投球動作×バイオメカニクス - 海外文献から得た知見 -
初めまして!C-I Baseball3期生メンバーの三好航平と申します.
今回は2023年から開始したサポートメンバーによるnoteシリーズです.
本noteで私が書かせていただく内容は,野球関連の海外文献レビューになります.
私は今年3月まで大学院生として,多くの英語論文を読んできました.
その経験を活かして,皆様に野球に関する近年の英語論文をご紹介させていただければと思います.
文献情報
今回ご紹介する論文はこちらです.
背景
Pitch Efficiency(投球効率)は効率的な投球メカニクスを定量化するために使用された指標であるが,”Pitch Efficiency”という言葉は1イニングあたりの投球数が少ないという意味で使用されることがアメリカでは一般的である.混同を避けるために,この研究では,Biomechanical Efficiency(バイオメカニクス的な効率の良さ)という言葉で新たな指標として提言している.

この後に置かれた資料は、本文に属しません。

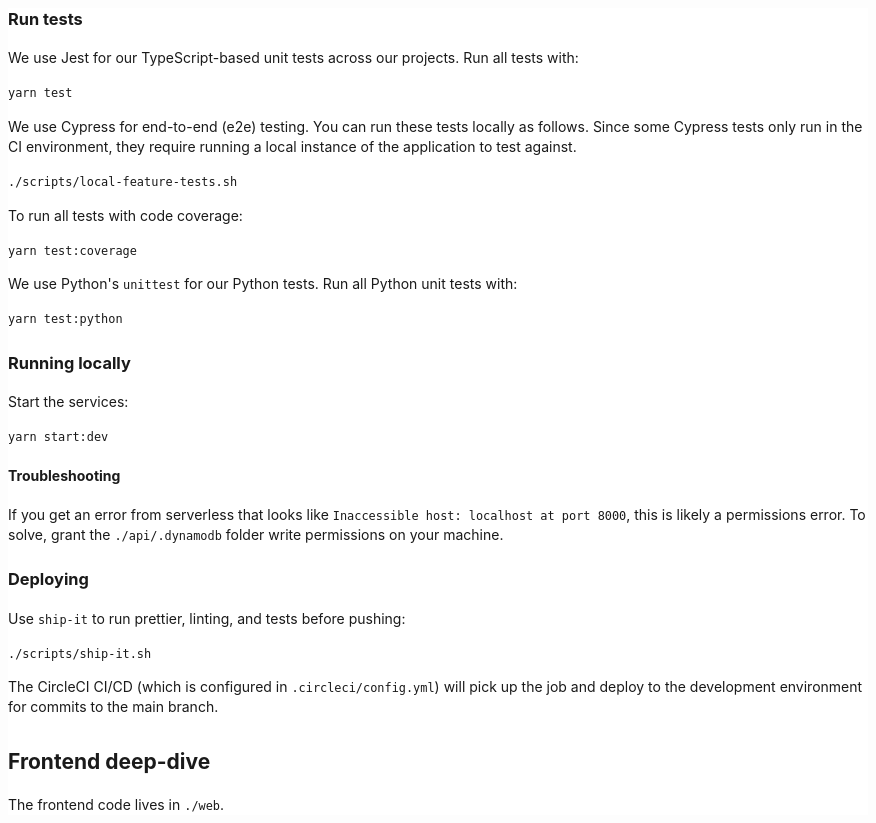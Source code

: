 ### Run tests

We use Jest for our TypeScript-based unit tests across our projects. Run all
tests with:

```shell
yarn test
```

We use Cypress for end-to-end (e2e) testing. You can run these tests locally
as follows. Since some Cypress tests only run in the CI environment, they require
running a local instance of the application to test against.

```shell
./scripts/local-feature-tests.sh
```

To run all tests with code coverage:

```shell
yarn test:coverage
```

We use Python's `unittest` for our Python tests. Run all Python unit tests with:

```shell
yarn test:python
```

### Running locally

Start the services:

```shell
yarn start:dev
```

#### Troubleshooting

If you get an error from serverless that looks like
`Inaccessible host: localhost at port 8000`, this is likely a permissions error.
To solve, grant the `./api/.dynamodb` folder write permissions on your machine.

### Deploying

Use `ship-it` to run prettier, linting, and tests before pushing:

```shell
./scripts/ship-it.sh
```

The CircleCI CI/CD (which is configured in `.circleci/config.yml`) will pick up
the job and deploy to the development environment for commits to the main
branch.

## Frontend deep-dive

The frontend code lives in `./web`.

一般的に球速が速い投手は投球時に生じる肘関節内反トルクが大きく,障害リスクが高いことが言われており,肘にかかる負荷を抑えつつ球速を高めることはパフォーマンスと障害予防の双方から考える上で重要であり,Biomechanical Efficiencyは投球を評価する指標として有用であることが示唆されている.
では,何がBiomechanical Efficiencyに影響を与えるか.
この研究では,動作指導により修正可能と考えられる投球キネマティクスとBiomechanical Efficiencyの関連を調査することを目的としている.
仮説
投球キネマティクスとBiomechanical Efficiencyは関連し,Efficiencyが高い投手と低い投手で異なるキネマティクスを呈する
プロの投手の方が大学生投手と比べてEfficiencyが高い
方法
545名(大学生98名,プロ447名)の投球データを解析しています.モーションキャプチャー(12台の赤外線カメラ,240Hz)で投球動作を測定,対象者は18.44mの距離を5-10球,ストレートを全力投球を行った.
対象者特性とキネマティクスについて,ステップワイズ多変量解析を用いてBiomechanical Efficiencyの決定因子となるものを検討.また,決定因子についてMann-WhitenyのU検定を用いて高効率群と低効率群で比較し,カットオフ値を算出した.